I - Ieri
Dovrei smettere di pensare che il caso presieda a tutto e che invece vi sia un ordine imperscrutabile che governa ciò che mi accade? Non vedo da anni un certo ragazzo e all'improvviso lo incontro di nuovo. Ieri notte decido, dopo mesi di assenza, di tornare a battere un certo antro oscuro dove si radunano gli uomini in cerca di reciproco sollievo sessuale e finisco per sodomizzare un altro ragazzo che avevo già sodomizzato un paio d'anni prima, più o meno nello stesso periodo in cui conoscevo anche quell'altro appena riemerso dalla lunga assenza. Sono stupito, tanto più che già allora notai che li accomunava l'appartenenza al medesimo ceppo linguistico - meridionale uno, occidentale l'altro - e scoprii poi che si erano persino conosciuti, in ambito professionale e non erotico e si erano trovati antipatici a prima vista. E ora, nel giro di due giorni, sono rientrati nella mia vita. Devo dunque pensare che davvero non esiste il caso e che le scintille neuronali del mio desiderio scatenino quel dettaglio irrilevante che è la realtà? (A pensarci bene, una terza cosa hanno in comune: l'iniziale del nome. D.)

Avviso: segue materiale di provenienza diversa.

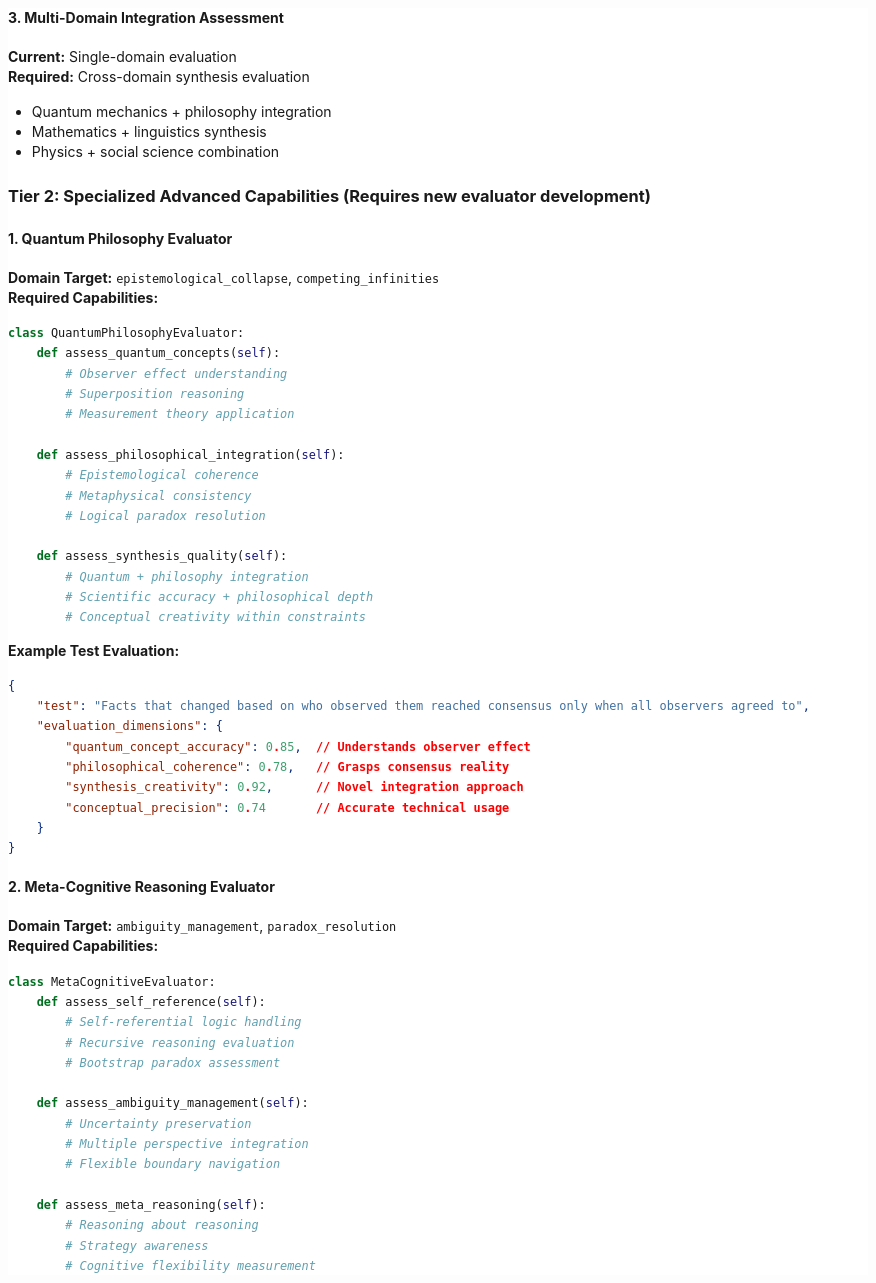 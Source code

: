#### **3. Multi-Domain Integration Assessment**
**Current:** Single-domain evaluation  
**Required:** Cross-domain synthesis evaluation
- Quantum mechanics + philosophy integration
- Mathematics + linguistics synthesis
- Physics + social science combination

### **Tier 2: Specialized Advanced Capabilities** (Requires new evaluator development)

#### **1. Quantum Philosophy Evaluator**
**Domain Target:** `epistemological_collapse`, `competing_infinities`  
**Required Capabilities:**
```python
class QuantumPhilosophyEvaluator:
    def assess_quantum_concepts(self):
        # Observer effect understanding
        # Superposition reasoning
        # Measurement theory application
        
    def assess_philosophical_integration(self):
        # Epistemological coherence
        # Metaphysical consistency
        # Logical paradox resolution
        
    def assess_synthesis_quality(self):
        # Quantum + philosophy integration
        # Scientific accuracy + philosophical depth
        # Conceptual creativity within constraints
```

**Example Test Evaluation:**
```json
{
    "test": "Facts that changed based on who observed them reached consensus only when all observers agreed to",
    "evaluation_dimensions": {
        "quantum_concept_accuracy": 0.85,  // Understands observer effect
        "philosophical_coherence": 0.78,   // Grasps consensus reality  
        "synthesis_creativity": 0.92,      // Novel integration approach
        "conceptual_precision": 0.74       // Accurate technical usage
    }
}
```

#### **2. Meta-Cognitive Reasoning Evaluator**  
**Domain Target:** `ambiguity_management`, `paradox_resolution`  
**Required Capabilities:**
```python
class MetaCognitiveEvaluator:
    def assess_self_reference(self):
        # Self-referential logic handling
        # Recursive reasoning evaluation
        # Bootstrap paradox assessment
        
    def assess_ambiguity_management(self):
        # Uncertainty preservation
        # Multiple perspective integration  
        # Flexible boundary navigation
        
    def assess_meta_reasoning(self):
        # Reasoning about reasoning
        # Strategy awareness
        # Cognitive flexibility measurement
```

Del luogo non c'è nulla da riferire: è esattamente come tutti gli altri dello stesso tipo. Cambiano le dimensioni, il prezzo d'ingresso, ma non cambia l'irritazione che provocano su di me. Ho forse corde troppo sensibili, ma ormai non sopporto più il fumo che ristagna per la mancanza di adeguati impianti di aerazione, non tollero più le paratie che s'innalzano nei punti più impensati e, ovviamente, più bui (col rischio di frantumarsi il setto nasale in un momento di distrazione), mi urta la scarsa urbanità di ceffi che, schiacciati nei passaggi più scuri, ti mettono le mani addosso anche quando tu non stai vedendo niente di niente ed è evidente che procedi barcollando, a tentoni. E, infine, mi domando come sia possibile che sia quasi sempre io quello che fornisce i preservativi, e che cosa succederebbe se per una volta non li avessi con me, poiché la direzione incassa una congrua somma di denaro per fare entrare il cliente ma non mette a disposizione, come fanno in altri paesi più civili, nemmeno un avanzo di preservativo - o, quando lo fa, ne dà uno, razionato, e se può cerca di risparmiarsi persino quello.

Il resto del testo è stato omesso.